(Data records)
# # # # # # #

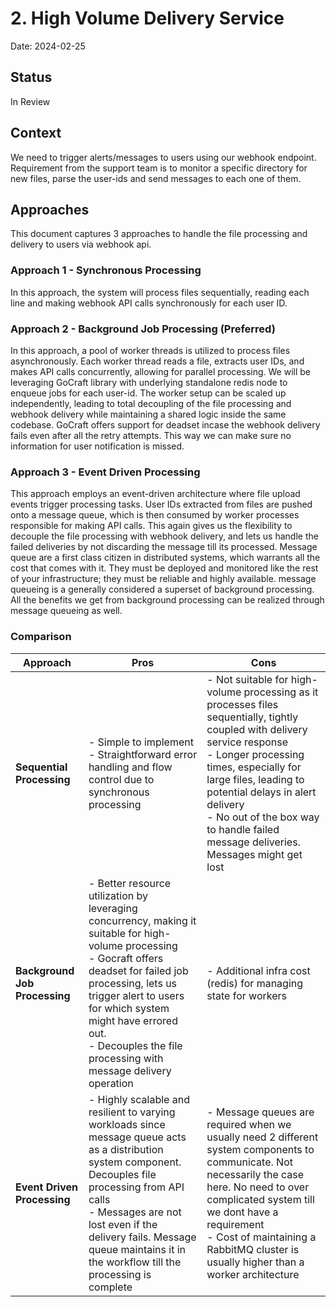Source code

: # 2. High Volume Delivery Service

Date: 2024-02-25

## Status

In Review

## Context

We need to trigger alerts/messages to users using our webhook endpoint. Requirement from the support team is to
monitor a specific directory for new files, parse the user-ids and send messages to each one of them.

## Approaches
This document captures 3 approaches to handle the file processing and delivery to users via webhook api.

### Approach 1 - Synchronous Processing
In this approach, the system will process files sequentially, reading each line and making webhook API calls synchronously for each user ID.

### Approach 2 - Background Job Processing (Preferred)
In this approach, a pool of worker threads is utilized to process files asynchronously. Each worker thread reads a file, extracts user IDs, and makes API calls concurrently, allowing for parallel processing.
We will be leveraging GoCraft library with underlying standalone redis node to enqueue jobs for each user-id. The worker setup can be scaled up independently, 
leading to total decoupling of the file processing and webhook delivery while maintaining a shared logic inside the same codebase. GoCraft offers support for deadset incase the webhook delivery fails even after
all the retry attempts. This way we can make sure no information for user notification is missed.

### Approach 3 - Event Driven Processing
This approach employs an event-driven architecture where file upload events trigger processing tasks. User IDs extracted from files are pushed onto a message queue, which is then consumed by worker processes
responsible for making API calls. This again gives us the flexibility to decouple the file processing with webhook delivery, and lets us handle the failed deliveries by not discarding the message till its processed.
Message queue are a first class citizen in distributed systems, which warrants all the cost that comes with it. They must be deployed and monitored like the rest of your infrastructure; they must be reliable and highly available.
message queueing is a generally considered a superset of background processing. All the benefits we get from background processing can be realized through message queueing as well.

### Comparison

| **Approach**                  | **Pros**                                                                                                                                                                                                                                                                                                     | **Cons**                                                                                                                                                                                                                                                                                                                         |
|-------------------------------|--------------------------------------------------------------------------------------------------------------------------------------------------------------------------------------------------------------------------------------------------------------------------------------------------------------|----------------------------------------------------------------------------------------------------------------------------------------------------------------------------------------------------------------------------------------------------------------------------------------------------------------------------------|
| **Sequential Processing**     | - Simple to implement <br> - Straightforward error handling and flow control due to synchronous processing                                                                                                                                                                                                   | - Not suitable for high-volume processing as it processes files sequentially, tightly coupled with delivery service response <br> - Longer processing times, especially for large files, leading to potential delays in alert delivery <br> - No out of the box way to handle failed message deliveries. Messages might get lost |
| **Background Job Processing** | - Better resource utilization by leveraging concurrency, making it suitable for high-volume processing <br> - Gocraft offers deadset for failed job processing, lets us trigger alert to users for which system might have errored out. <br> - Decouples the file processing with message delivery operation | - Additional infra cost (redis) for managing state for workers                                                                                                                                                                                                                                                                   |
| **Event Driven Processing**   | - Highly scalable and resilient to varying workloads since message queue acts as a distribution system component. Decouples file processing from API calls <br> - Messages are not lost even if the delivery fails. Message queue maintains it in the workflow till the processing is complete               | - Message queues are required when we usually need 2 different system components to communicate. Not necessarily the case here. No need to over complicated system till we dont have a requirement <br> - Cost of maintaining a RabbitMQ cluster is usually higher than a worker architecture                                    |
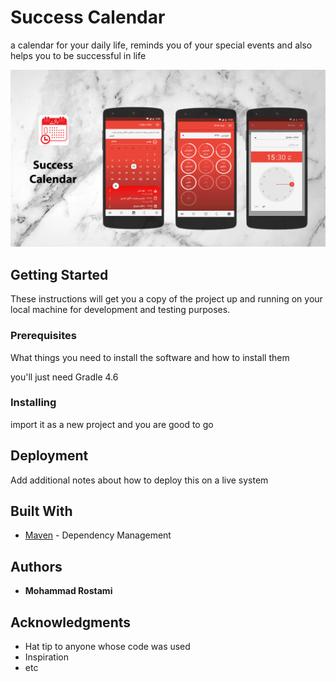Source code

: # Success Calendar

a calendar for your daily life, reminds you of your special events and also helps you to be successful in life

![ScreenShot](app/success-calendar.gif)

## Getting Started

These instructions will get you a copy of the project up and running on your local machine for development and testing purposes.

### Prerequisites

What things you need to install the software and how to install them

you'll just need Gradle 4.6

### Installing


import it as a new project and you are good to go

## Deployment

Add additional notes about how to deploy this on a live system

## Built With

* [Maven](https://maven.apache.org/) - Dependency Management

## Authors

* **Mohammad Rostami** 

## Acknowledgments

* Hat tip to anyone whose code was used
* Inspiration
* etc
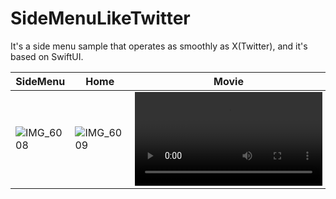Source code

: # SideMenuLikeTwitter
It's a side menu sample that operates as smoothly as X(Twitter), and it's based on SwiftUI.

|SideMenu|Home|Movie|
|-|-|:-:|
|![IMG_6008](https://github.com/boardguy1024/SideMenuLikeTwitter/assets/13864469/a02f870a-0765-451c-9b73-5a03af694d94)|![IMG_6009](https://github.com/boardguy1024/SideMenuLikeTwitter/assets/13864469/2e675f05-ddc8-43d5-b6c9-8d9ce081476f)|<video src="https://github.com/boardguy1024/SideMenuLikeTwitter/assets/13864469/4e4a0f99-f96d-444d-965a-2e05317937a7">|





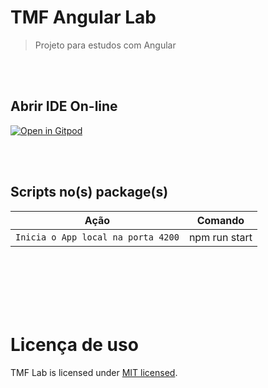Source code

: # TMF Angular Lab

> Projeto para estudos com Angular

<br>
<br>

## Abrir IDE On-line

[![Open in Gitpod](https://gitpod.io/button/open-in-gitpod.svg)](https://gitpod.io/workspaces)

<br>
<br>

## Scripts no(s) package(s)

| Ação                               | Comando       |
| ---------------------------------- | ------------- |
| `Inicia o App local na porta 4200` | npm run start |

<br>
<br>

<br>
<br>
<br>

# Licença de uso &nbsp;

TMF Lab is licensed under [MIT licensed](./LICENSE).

# # # # # # #

** Work to be completed **
Nothing but the lines from the line containing "It's a side" through the end of the records belongs in the answer, written out exactly, both ends included, without pictures.

** Solution to the exercise **
It's a side menu sample that operates as smoothly as X(Twitter), and it's based on SwiftUI.

|SideMenu|Home|Movie|
|-|-|:-:|
|![IMG_6008](https://github.com/boardguy1024/SideMenuLikeTwitter/assets/13864469/a02f870a-0765-451c-9b73-5a03af694d94)|![IMG_6009](https://github.com/boardguy1024/SideMenuLikeTwitter/assets/13864469/2e675f05-ddc8-43d5-b6c9-8d9ce081476f)|<video src="https://github.com/boardguy1024/SideMenuLikeTwitter/assets/13864469/4e4a0f99-f96d-444d-965a-2e05317937a7">|





Source code

: # TMF Angular Lab

> Projeto para estudos com Angular

<br>
<br>

## Abrir IDE On-line

[![Open in Gitpod](https://gitpod.io/button/open-in-gitpod.svg)](https://gitpod.io/workspaces)

<br>
<br>

## Scripts no(s) package(s)

| Ação                               | Comando       |
| ---------------------------------- | ------------- |
| `Inicia o App local na porta 4200` | npm run start |

<br>
<br>

<br>
<br>
<br>

# Licença de uso &nbsp;

TMF Lab is licensed under [MIT licensed](./LICENSE).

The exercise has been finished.